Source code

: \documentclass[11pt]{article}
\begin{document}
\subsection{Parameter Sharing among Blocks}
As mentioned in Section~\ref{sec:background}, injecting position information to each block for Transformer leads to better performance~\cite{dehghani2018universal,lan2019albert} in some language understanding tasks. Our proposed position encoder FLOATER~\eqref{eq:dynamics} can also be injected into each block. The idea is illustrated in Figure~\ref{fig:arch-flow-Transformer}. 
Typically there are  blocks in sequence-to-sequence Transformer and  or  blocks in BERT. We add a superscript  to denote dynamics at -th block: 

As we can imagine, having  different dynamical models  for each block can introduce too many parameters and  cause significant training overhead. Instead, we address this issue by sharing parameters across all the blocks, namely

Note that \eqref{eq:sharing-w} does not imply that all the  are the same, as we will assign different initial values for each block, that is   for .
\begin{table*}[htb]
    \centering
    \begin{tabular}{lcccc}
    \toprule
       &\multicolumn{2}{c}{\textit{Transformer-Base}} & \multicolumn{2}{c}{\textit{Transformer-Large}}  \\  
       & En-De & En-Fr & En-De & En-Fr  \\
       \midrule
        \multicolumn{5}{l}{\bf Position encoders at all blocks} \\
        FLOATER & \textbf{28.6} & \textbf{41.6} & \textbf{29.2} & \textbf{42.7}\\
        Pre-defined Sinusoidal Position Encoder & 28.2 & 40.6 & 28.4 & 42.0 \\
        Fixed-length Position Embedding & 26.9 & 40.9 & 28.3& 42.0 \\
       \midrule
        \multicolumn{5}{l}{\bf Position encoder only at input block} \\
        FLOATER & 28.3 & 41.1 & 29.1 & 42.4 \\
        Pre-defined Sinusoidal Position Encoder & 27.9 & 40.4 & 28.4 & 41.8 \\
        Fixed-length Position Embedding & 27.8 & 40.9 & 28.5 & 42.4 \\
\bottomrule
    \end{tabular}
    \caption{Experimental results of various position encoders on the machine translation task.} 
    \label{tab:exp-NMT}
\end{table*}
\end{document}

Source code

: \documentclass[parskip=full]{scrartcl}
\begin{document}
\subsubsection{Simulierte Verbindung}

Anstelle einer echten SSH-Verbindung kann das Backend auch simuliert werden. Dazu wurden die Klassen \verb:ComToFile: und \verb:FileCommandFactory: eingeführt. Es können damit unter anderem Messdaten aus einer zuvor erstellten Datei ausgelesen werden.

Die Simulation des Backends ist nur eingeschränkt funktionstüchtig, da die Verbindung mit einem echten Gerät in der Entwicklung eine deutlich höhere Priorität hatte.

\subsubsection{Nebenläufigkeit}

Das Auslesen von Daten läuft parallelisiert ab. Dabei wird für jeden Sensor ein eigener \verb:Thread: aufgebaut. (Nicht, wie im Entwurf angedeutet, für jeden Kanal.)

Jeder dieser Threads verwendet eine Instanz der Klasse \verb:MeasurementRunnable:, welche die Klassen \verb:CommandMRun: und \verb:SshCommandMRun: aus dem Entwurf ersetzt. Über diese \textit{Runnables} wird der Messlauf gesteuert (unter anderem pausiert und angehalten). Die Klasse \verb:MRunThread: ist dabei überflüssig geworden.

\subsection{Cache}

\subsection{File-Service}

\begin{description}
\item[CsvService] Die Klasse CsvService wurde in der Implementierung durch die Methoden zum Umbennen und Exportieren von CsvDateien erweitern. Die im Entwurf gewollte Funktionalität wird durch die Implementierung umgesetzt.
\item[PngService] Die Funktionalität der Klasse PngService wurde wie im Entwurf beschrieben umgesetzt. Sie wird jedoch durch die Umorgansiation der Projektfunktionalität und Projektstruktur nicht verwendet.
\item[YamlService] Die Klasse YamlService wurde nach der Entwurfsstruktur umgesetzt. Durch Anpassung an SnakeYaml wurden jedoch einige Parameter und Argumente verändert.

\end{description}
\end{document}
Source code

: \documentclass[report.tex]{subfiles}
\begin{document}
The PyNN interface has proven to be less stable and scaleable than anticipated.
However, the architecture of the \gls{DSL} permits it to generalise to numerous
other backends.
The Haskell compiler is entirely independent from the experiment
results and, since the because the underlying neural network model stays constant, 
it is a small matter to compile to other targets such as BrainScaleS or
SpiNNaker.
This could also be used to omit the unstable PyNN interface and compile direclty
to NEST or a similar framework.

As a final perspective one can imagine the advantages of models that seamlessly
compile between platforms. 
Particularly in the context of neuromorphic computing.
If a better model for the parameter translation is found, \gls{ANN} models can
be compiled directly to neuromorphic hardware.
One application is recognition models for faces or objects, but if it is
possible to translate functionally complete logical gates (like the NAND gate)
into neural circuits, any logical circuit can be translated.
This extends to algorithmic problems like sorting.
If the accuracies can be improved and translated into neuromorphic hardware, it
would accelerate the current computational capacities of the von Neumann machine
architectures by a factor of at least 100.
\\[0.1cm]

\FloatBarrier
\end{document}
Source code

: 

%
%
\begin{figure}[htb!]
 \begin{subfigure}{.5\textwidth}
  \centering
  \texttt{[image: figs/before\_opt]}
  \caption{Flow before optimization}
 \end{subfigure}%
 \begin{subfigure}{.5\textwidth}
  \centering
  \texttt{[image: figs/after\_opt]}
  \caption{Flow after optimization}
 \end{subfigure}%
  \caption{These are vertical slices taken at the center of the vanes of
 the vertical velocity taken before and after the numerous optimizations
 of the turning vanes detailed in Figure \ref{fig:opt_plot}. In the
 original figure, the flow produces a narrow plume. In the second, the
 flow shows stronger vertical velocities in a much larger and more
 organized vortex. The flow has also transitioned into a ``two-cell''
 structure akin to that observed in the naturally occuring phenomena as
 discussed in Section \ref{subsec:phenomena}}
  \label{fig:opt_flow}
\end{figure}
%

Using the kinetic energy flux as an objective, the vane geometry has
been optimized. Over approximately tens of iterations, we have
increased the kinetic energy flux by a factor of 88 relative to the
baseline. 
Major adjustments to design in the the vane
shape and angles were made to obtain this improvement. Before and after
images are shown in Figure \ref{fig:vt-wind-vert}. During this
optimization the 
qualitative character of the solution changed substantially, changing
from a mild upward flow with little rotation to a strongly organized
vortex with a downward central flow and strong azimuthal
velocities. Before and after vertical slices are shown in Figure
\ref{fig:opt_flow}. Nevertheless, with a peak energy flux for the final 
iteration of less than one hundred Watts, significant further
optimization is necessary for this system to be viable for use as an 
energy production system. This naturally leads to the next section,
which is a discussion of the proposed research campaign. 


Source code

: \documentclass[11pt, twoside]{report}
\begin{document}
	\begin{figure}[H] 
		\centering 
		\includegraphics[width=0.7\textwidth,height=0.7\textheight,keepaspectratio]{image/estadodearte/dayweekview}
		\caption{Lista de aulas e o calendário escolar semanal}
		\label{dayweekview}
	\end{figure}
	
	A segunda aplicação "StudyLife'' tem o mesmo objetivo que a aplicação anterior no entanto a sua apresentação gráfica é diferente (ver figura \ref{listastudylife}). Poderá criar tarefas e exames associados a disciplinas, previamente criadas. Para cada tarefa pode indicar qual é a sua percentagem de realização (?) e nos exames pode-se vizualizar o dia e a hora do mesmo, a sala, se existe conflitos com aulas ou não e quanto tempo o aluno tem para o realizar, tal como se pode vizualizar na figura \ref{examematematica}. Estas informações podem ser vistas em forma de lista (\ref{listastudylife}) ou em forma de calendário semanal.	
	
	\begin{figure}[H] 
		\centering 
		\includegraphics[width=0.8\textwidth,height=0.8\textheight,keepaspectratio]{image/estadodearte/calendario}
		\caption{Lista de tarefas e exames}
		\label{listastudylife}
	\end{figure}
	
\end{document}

__________

— Task —
How many of the listing's lines include "multicolumn"? State only that number.

— Written response —
3